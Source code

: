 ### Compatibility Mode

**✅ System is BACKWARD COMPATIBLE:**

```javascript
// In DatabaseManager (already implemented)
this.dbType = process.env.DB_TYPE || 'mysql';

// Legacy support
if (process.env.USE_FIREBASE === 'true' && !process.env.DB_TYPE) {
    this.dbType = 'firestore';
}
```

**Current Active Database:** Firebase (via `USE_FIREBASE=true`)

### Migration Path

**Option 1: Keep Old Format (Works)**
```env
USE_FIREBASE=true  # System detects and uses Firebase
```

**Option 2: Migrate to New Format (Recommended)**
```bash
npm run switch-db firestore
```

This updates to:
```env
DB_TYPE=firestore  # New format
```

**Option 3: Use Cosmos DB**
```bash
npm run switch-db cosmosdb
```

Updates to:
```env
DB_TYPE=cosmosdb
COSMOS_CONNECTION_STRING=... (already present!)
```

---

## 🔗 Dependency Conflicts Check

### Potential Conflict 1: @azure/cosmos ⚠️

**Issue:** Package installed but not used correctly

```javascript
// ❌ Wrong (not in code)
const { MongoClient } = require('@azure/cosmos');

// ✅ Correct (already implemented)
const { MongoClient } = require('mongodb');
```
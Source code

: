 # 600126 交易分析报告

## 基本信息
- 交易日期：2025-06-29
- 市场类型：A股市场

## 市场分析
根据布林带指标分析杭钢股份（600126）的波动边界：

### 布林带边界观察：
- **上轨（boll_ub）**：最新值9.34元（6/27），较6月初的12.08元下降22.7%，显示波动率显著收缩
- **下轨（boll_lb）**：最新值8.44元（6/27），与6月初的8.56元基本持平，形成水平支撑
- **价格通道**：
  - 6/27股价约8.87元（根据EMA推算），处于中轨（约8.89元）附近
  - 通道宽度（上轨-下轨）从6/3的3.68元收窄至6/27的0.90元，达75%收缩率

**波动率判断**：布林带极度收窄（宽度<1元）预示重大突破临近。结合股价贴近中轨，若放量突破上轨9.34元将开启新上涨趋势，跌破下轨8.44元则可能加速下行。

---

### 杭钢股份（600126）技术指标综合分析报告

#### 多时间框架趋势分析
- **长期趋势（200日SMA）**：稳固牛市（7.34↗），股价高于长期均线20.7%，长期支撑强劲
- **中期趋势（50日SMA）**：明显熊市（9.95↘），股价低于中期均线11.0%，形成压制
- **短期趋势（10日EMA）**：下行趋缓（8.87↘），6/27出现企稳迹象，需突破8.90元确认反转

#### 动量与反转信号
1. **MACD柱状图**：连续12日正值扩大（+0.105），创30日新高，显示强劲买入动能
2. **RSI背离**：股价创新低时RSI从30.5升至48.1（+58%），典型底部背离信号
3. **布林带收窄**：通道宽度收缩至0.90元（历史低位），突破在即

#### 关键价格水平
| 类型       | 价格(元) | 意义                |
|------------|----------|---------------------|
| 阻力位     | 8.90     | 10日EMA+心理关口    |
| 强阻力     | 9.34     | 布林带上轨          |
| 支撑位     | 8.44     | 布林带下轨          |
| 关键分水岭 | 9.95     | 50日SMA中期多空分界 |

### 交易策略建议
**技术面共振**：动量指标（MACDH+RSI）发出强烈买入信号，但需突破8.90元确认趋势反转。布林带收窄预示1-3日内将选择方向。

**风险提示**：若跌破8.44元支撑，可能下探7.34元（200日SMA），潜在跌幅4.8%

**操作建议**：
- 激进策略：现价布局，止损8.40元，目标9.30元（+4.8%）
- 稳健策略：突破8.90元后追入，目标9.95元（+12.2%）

__Exercise__: Search the data above for the word "process", then gather each line in which it appears.

__Exercise result__:
this.dbType = process.env.DB_TYPE || 'mysql';
if (process.env.USE_FIREBASE === 'true' && !process.env.DB_TYPE) {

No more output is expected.